◆ Material supplied:
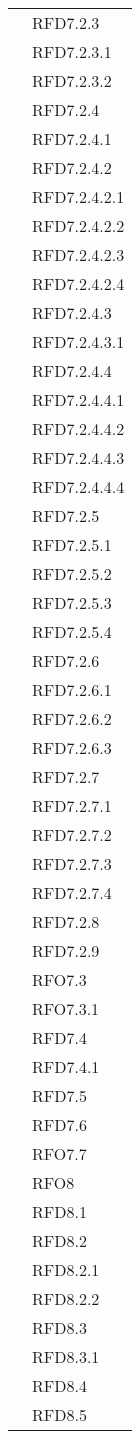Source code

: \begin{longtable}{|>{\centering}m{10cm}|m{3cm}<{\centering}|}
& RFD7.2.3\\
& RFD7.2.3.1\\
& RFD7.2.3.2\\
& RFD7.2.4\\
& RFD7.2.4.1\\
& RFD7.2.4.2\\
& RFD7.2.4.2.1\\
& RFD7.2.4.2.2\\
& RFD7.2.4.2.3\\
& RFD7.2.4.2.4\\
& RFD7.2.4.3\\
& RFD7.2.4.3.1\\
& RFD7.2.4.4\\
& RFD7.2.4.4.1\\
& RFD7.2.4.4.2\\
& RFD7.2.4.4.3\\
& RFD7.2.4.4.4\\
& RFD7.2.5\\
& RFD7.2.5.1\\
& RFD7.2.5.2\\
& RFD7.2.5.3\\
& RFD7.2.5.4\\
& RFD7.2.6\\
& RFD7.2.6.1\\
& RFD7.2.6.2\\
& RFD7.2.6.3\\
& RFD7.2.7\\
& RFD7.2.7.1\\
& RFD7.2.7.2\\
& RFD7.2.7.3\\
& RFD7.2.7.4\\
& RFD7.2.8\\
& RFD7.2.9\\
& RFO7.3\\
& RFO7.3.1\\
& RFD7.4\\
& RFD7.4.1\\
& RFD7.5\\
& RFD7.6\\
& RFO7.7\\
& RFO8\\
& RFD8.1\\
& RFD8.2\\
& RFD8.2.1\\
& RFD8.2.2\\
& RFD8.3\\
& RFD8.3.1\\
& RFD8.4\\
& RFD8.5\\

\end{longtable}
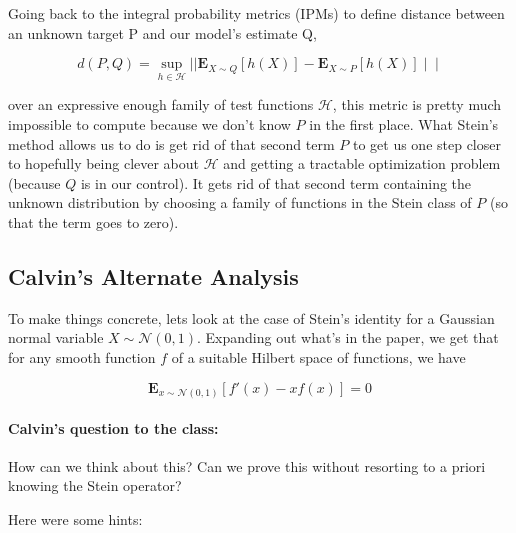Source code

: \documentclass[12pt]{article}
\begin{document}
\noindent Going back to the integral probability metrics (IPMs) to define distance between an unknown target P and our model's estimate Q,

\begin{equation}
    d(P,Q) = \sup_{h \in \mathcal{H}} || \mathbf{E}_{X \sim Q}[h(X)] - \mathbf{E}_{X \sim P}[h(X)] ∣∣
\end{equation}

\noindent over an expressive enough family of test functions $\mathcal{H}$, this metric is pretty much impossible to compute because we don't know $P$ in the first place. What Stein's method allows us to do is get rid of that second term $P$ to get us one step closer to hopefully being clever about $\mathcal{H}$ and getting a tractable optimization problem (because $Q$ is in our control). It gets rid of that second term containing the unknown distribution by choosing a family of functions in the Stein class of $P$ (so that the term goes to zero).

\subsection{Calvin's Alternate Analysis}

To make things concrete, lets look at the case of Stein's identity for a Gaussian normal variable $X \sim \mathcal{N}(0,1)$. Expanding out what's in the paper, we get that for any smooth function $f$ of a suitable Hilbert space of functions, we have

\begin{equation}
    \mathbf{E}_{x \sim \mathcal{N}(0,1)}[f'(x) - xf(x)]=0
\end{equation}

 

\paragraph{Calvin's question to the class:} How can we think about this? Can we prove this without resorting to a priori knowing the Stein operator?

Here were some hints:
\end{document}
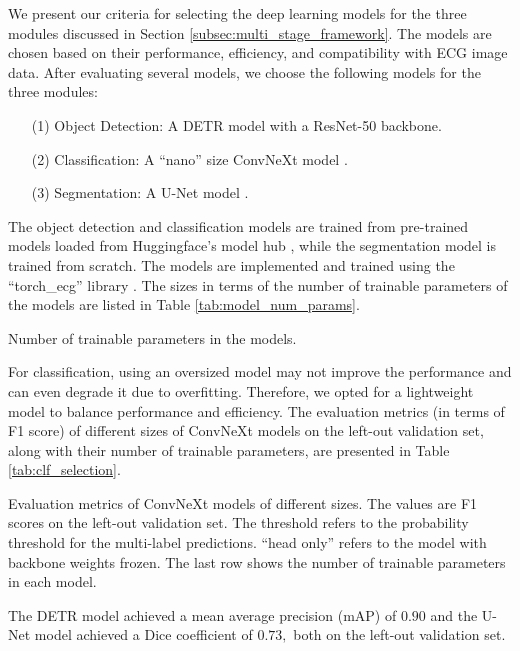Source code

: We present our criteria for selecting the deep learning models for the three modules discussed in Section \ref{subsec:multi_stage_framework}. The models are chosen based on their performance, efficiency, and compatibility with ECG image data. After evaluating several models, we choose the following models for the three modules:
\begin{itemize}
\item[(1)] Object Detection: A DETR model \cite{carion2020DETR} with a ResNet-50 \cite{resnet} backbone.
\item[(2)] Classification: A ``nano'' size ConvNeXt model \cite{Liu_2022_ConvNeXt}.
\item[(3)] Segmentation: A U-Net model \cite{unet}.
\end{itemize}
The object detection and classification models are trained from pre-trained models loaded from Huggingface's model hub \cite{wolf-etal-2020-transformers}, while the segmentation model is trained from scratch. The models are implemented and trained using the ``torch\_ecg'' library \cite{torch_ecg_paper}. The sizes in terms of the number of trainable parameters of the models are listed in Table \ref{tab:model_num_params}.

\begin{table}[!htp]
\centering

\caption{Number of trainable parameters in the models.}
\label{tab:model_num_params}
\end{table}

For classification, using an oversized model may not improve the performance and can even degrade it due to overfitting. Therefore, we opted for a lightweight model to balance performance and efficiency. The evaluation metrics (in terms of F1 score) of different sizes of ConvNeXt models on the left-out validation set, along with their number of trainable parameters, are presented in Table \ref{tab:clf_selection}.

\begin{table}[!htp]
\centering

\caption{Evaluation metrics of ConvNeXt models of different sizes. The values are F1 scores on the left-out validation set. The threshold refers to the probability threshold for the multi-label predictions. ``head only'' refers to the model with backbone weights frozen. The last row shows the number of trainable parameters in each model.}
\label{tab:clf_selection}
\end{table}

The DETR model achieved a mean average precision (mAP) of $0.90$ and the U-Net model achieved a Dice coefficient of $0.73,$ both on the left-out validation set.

◆ What the task requires: Please reproduce the data above word for word, skipping all images.

◆ Exercise answer:
Source code

: \begin{longtable}{|>{\centering}m{10cm}|m{3cm}<{\centering}|}
& RFD7.2.3\\
& RFD7.2.3.1\\
& RFD7.2.3.2\\
& RFD7.2.4\\
& RFD7.2.4.1\\
& RFD7.2.4.2\\
& RFD7.2.4.2.1\\
& RFD7.2.4.2.2\\
& RFD7.2.4.2.3\\
& RFD7.2.4.2.4\\
& RFD7.2.4.3\\
& RFD7.2.4.3.1\\
& RFD7.2.4.4\\
& RFD7.2.4.4.1\\
& RFD7.2.4.4.2\\
& RFD7.2.4.4.3\\
& RFD7.2.4.4.4\\
& RFD7.2.5\\
& RFD7.2.5.1\\
& RFD7.2.5.2\\
& RFD7.2.5.3\\
& RFD7.2.5.4\\
& RFD7.2.6\\
& RFD7.2.6.1\\
& RFD7.2.6.2\\
& RFD7.2.6.3\\
& RFD7.2.7\\
& RFD7.2.7.1\\
& RFD7.2.7.2\\
& RFD7.2.7.3\\
& RFD7.2.7.4\\
& RFD7.2.8\\
& RFD7.2.9\\
& RFO7.3\\
& RFO7.3.1\\
& RFD7.4\\
& RFD7.4.1\\
& RFD7.5\\
& RFD7.6\\
& RFO7.7\\
& RFO8\\
& RFD8.1\\
& RFD8.2\\
& RFD8.2.1\\
& RFD8.2.2\\
& RFD8.3\\
& RFD8.3.1\\
& RFD8.4\\
& RFD8.5\\

\end{longtable}
Source code

: \documentclass[12pt]{article}
\begin{document}
\noindent Going back to the integral probability metrics (IPMs) to define distance between an unknown target P and our model's estimate Q,

\begin{equation}
    d(P,Q) = \sup_{h \in \mathcal{H}} || \mathbf{E}_{X \sim Q}[h(X)] - \mathbf{E}_{X \sim P}[h(X)] ∣∣
\end{equation}

\noindent over an expressive enough family of test functions $\mathcal{H}$, this metric is pretty much impossible to compute because we don't know $P$ in the first place. What Stein's method allows us to do is get rid of that second term $P$ to get us one step closer to hopefully being clever about $\mathcal{H}$ and getting a tractable optimization problem (because $Q$ is in our control). It gets rid of that second term containing the unknown distribution by choosing a family of functions in the Stein class of $P$ (so that the term goes to zero).

\subsection{Calvin's Alternate Analysis}

To make things concrete, lets look at the case of Stein's identity for a Gaussian normal variable $X \sim \mathcal{N}(0,1)$. Expanding out what's in the paper, we get that for any smooth function $f$ of a suitable Hilbert space of functions, we have

\begin{equation}
    \mathbf{E}_{x \sim \mathcal{N}(0,1)}[f'(x) - xf(x)]=0
\end{equation}

 

\paragraph{Calvin's question to the class:} How can we think about this? Can we prove this without resorting to a priori knowing the Stein operator?

Here were some hints:
\end{document}
Source code

: We present our criteria for selecting the deep learning models for the three modules discussed in Section \ref{subsec:multi_stage_framework}. The models are chosen based on their performance, efficiency, and compatibility with ECG image data. After evaluating several models, we choose the following models for the three modules:
\begin{itemize}
\item[(1)] Object Detection: A DETR model \cite{carion2020DETR} with a ResNet-50 \cite{resnet} backbone.
\item[(2)] Classification: A ``nano'' size ConvNeXt model \cite{Liu_2022_ConvNeXt}.
\item[(3)] Segmentation: A U-Net model \cite{unet}.
\end{itemize}
The object detection and classification models are trained from pre-trained models loaded from Huggingface's model hub \cite{wolf-etal-2020-transformers}, while the segmentation model is trained from scratch. The models are implemented and trained using the ``torch\_ecg'' library \cite{torch_ecg_paper}. The sizes in terms of the number of trainable parameters of the models are listed in Table \ref{tab:model_num_params}.

\begin{table}[!htp]
\centering

\caption{Number of trainable parameters in the models.}
\label{tab:model_num_params}
\end{table}

For classification, using an oversized model may not improve the performance and can even degrade it due to overfitting. Therefore, we opted for a lightweight model to balance performance and efficiency. The evaluation metrics (in terms of F1 score) of different sizes of ConvNeXt models on the left-out validation set, along with their number of trainable parameters, are presented in Table \ref{tab:clf_selection}.

\begin{table}[!htp]
\centering

\caption{Evaluation metrics of ConvNeXt models of different sizes. The values are F1 scores on the left-out validation set. The threshold refers to the probability threshold for the multi-label predictions. ``head only'' refers to the model with backbone weights frozen. The last row shows the number of trainable parameters in each model.}
\label{tab:clf_selection}
\end{table}

The DETR model achieved a mean average precision (mAP) of $0.90$ and the U-Net model achieved a Dice coefficient of $0.73,$ both on the left-out validation set.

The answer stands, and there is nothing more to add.